ABOUT THIS EXERCISE:
Filter these entries down to the lines that hold the word "logarithm", and show each of them.

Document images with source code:
Start of Block
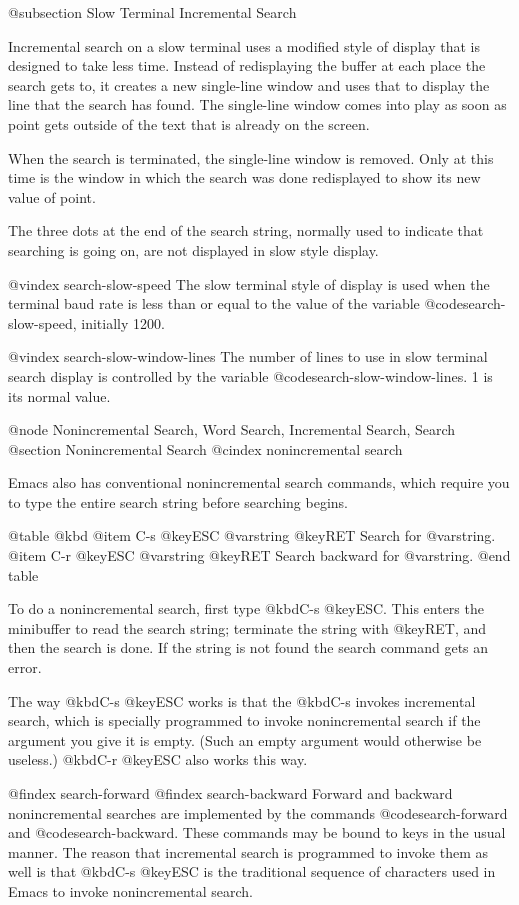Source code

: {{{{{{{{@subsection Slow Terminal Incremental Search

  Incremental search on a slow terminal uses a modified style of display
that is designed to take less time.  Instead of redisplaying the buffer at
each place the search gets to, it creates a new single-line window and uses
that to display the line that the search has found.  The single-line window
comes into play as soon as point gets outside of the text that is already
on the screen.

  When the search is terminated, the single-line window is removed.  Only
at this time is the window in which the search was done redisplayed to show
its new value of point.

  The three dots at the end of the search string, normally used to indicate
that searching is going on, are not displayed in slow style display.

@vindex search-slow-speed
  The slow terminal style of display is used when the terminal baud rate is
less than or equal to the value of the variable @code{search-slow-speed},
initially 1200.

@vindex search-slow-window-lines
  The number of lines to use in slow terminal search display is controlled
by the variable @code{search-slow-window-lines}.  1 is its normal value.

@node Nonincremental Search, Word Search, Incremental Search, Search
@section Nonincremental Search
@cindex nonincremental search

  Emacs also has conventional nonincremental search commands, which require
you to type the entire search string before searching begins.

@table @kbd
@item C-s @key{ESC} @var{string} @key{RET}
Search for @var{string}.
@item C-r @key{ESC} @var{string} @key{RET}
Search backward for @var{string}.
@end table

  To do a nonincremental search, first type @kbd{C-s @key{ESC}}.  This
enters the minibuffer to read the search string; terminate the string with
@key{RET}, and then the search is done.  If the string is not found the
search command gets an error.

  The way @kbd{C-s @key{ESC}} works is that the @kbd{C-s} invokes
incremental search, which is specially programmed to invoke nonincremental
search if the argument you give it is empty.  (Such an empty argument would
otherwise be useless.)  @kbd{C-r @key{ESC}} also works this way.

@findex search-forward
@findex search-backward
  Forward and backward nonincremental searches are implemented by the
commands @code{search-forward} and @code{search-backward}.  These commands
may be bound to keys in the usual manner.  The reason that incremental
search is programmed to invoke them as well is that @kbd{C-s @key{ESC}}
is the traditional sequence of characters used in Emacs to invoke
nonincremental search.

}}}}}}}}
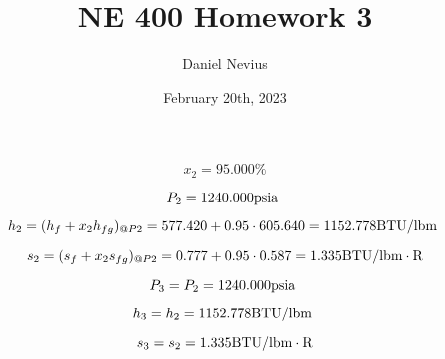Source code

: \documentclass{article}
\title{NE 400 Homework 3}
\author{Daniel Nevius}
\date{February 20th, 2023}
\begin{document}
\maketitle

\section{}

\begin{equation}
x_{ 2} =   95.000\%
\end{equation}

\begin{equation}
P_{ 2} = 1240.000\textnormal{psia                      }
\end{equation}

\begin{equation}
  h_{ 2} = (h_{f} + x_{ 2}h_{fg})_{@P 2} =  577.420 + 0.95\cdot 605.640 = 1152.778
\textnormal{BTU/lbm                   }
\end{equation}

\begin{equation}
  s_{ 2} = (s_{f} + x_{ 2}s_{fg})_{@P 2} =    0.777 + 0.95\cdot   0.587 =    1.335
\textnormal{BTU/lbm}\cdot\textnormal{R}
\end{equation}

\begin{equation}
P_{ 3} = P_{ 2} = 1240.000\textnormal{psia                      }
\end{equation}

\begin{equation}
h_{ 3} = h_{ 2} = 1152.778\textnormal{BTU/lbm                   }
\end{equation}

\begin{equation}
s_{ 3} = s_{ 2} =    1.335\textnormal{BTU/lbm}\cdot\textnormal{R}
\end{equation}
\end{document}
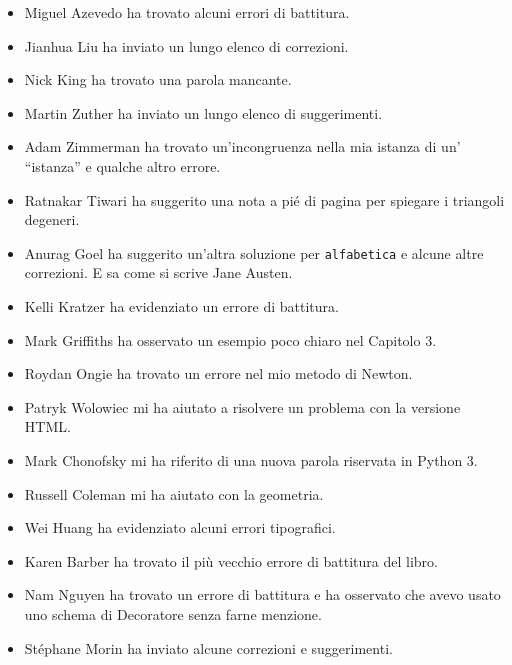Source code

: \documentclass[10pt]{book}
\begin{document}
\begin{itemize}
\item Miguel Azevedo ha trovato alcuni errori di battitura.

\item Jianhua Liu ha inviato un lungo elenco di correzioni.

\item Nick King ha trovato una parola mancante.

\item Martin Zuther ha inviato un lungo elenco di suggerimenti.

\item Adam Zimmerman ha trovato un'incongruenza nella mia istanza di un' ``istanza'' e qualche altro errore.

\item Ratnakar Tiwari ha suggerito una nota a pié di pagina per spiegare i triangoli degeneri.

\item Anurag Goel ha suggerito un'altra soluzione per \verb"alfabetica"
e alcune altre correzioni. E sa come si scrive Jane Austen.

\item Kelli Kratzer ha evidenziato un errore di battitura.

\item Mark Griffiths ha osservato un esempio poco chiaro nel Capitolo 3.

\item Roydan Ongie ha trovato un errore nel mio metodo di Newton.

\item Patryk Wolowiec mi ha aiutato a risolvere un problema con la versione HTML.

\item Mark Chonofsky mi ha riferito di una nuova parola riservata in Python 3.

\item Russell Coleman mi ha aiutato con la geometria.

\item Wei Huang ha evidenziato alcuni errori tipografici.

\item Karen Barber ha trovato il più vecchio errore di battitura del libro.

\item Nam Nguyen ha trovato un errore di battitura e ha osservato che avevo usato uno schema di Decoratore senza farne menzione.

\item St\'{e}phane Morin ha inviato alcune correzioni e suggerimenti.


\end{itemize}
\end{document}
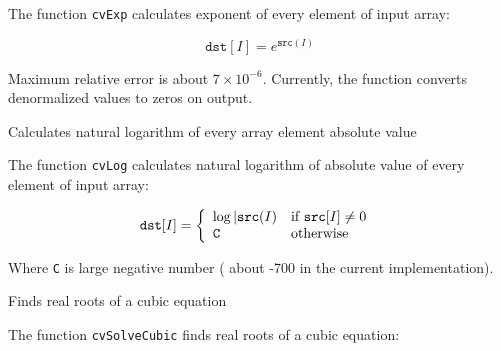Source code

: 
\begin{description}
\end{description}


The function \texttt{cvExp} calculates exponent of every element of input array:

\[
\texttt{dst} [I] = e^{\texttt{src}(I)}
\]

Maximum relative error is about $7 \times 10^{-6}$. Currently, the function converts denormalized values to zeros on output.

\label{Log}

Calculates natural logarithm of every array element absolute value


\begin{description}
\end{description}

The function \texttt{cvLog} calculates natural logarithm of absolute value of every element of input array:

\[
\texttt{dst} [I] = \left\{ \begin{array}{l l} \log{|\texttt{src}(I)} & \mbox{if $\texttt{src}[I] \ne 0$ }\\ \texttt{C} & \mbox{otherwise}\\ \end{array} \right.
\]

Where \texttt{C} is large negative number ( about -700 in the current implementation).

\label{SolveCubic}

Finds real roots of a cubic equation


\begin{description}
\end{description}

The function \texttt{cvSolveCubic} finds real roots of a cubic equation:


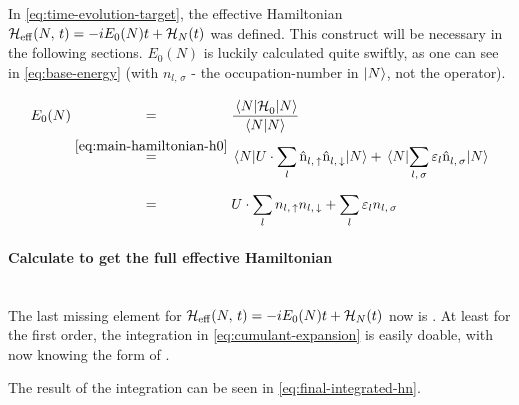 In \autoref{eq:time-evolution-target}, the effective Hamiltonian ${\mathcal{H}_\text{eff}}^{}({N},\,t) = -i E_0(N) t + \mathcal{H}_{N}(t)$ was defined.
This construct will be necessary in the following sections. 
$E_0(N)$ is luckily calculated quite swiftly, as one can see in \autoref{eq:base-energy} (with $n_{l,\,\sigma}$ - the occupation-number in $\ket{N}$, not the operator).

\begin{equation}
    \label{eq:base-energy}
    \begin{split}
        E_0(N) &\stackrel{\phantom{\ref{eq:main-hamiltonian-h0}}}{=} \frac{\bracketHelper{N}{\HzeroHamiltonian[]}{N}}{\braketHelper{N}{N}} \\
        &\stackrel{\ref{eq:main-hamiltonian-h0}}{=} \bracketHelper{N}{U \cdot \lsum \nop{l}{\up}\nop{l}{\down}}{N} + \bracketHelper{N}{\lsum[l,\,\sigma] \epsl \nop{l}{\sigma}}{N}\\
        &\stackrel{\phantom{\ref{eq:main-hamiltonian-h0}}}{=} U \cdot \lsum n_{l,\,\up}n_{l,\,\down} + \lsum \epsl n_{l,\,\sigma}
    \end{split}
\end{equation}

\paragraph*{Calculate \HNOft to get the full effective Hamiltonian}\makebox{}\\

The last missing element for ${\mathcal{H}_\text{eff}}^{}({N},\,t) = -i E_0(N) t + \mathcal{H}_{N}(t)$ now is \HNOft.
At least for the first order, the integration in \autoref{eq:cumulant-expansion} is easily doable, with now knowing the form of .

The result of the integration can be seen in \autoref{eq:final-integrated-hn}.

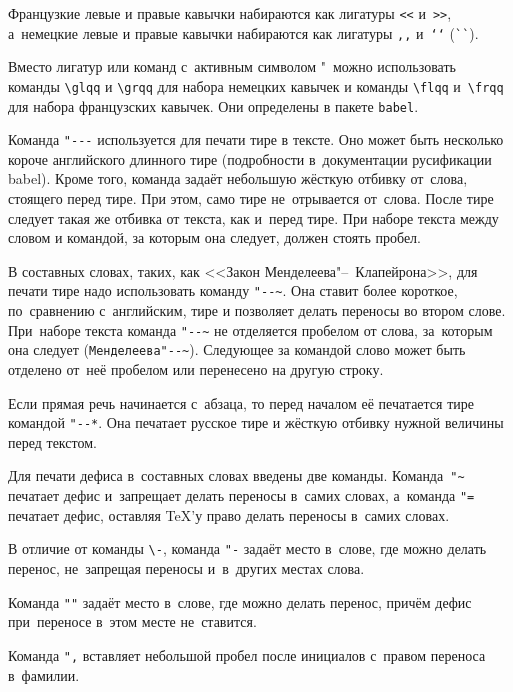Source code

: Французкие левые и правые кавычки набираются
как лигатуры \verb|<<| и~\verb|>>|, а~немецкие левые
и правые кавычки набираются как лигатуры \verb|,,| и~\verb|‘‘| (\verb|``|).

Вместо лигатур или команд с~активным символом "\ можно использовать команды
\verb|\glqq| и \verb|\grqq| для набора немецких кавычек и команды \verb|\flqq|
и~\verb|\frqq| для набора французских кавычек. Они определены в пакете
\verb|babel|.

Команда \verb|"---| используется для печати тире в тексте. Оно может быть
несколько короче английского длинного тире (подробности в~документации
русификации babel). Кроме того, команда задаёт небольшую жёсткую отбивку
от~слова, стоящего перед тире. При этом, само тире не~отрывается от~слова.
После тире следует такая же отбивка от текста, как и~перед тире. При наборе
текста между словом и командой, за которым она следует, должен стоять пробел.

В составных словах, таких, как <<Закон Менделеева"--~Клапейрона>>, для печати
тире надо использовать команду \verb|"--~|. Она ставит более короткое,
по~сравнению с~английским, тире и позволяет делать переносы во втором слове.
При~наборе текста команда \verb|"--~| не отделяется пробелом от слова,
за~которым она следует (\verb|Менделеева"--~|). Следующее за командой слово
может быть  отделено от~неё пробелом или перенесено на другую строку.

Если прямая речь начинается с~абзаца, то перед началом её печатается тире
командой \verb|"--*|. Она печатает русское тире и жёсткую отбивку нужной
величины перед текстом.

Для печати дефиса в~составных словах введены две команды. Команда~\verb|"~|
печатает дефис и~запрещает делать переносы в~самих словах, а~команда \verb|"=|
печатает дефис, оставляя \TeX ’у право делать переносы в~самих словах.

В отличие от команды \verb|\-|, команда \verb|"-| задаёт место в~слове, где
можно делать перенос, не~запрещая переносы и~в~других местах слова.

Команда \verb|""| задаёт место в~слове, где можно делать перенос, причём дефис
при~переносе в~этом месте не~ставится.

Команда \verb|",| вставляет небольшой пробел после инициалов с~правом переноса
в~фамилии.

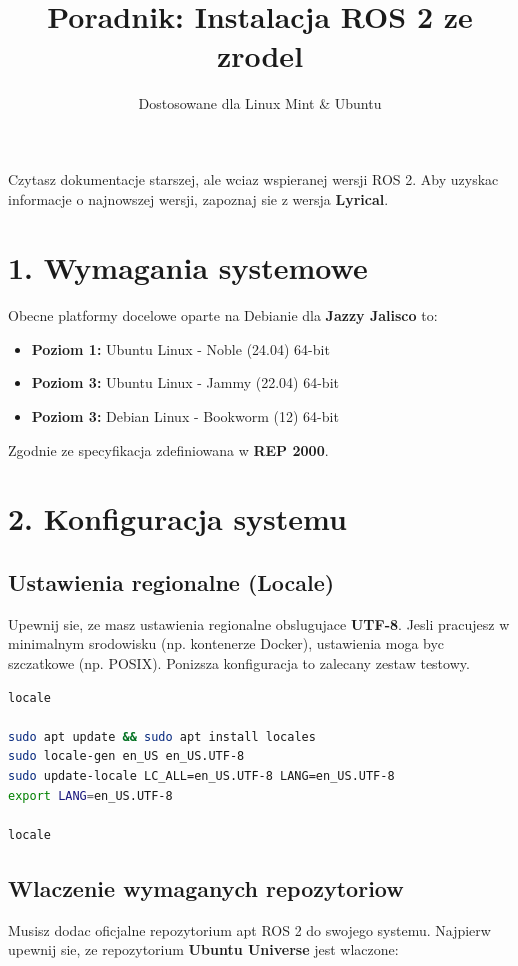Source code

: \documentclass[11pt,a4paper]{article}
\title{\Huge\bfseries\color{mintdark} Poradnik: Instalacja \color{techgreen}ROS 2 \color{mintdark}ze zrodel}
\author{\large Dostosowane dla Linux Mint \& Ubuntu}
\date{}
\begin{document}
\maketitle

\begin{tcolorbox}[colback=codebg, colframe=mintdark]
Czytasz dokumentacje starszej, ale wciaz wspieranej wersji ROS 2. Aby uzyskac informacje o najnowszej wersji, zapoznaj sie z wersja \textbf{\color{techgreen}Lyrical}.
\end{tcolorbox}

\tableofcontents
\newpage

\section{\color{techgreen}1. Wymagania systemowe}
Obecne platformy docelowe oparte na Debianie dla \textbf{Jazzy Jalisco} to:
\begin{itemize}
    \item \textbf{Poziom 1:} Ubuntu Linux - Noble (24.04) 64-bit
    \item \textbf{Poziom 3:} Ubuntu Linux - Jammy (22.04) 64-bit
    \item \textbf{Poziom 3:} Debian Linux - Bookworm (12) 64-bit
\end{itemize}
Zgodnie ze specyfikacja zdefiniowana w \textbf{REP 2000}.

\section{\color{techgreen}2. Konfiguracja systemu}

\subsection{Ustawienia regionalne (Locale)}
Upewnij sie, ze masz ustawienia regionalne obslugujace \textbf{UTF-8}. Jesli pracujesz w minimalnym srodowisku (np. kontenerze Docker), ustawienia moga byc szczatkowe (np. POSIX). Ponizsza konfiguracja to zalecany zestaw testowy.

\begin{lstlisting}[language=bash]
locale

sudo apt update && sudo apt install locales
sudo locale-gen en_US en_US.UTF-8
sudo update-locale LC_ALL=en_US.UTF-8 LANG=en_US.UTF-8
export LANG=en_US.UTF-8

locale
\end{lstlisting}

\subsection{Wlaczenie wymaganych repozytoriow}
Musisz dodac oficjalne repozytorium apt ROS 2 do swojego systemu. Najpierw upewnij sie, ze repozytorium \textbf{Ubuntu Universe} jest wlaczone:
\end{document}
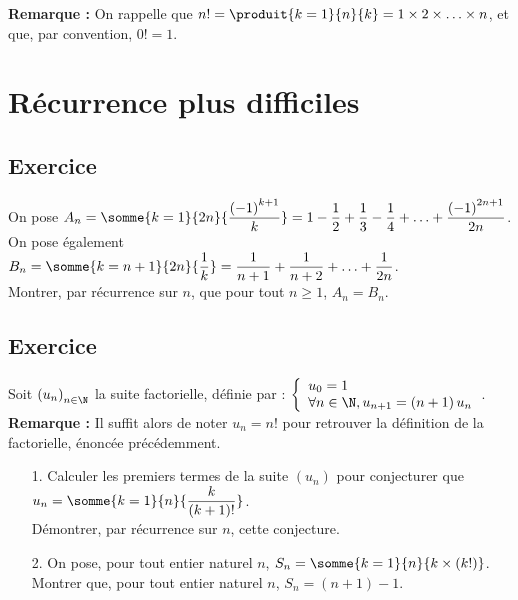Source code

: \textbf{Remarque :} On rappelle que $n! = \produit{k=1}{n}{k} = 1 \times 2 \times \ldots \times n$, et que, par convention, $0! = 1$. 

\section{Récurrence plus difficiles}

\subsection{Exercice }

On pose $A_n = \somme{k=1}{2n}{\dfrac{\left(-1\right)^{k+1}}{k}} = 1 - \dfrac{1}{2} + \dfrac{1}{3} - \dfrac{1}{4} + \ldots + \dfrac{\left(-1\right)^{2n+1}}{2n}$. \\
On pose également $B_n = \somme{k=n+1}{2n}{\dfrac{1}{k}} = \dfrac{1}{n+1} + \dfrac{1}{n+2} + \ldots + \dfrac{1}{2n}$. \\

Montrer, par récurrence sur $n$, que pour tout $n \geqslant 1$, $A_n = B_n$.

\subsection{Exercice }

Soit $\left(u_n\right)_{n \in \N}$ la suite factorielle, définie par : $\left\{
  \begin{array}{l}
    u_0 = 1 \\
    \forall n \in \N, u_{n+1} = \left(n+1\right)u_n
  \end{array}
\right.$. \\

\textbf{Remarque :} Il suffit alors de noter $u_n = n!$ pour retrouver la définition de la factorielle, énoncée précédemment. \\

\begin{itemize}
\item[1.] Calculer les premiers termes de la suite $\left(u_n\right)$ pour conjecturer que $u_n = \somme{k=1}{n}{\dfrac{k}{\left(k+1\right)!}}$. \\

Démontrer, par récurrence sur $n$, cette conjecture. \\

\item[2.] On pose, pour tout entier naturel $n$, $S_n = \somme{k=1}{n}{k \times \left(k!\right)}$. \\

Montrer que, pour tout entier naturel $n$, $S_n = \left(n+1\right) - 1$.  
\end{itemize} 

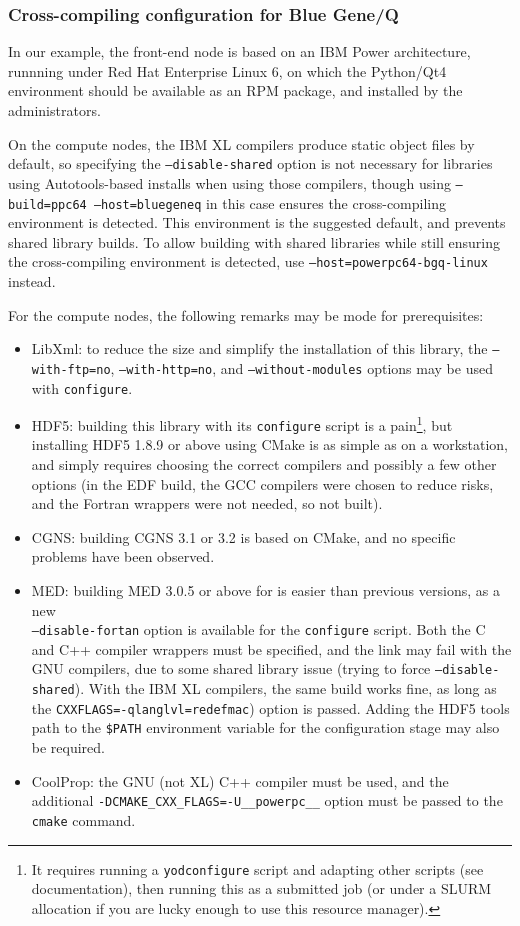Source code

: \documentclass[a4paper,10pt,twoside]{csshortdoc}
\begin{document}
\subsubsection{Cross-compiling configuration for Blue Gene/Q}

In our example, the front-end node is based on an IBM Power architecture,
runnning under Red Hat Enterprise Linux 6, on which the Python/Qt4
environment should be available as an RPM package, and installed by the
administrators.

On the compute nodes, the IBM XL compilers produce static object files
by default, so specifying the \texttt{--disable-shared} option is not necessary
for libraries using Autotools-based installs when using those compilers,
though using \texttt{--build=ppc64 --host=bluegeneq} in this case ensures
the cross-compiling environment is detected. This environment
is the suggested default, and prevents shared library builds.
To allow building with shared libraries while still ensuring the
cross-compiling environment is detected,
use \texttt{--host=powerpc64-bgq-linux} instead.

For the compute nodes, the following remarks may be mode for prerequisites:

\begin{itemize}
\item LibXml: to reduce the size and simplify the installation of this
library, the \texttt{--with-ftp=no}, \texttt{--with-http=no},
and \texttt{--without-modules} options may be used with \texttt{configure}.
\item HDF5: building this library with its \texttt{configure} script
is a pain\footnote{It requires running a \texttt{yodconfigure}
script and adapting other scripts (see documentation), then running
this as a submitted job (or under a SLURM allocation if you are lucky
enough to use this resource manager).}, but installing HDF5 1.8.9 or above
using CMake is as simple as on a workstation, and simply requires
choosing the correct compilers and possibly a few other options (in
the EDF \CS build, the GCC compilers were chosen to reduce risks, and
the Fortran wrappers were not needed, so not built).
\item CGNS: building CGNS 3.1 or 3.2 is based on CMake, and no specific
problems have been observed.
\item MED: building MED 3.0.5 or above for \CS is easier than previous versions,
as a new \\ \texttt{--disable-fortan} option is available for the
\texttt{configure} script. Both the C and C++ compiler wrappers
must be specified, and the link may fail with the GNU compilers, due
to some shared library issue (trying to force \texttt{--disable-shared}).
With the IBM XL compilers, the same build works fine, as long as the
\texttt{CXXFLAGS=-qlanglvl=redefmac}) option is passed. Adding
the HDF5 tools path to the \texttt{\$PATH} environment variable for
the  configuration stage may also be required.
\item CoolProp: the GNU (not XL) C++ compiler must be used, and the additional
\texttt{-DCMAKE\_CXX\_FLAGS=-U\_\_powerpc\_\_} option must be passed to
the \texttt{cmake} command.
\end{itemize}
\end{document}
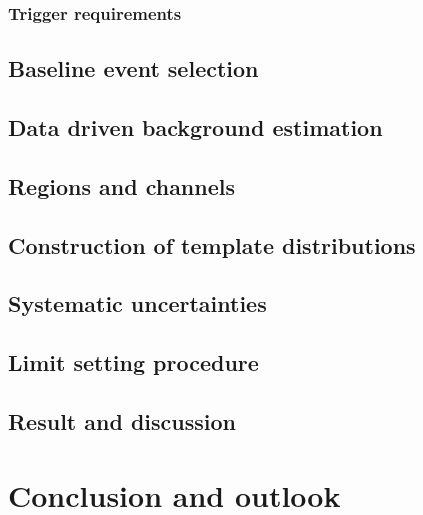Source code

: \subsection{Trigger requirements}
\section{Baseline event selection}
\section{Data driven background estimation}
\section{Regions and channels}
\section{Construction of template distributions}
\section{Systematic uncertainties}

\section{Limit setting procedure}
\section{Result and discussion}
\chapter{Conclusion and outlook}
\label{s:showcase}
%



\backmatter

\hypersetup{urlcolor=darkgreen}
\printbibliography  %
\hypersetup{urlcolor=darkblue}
End of Block
WRITTEN ANSWER:
Calculates natural logarithm of every array element absolute value
The function \texttt{cvLog} calculates natural logarithm of absolute value of every element of input array:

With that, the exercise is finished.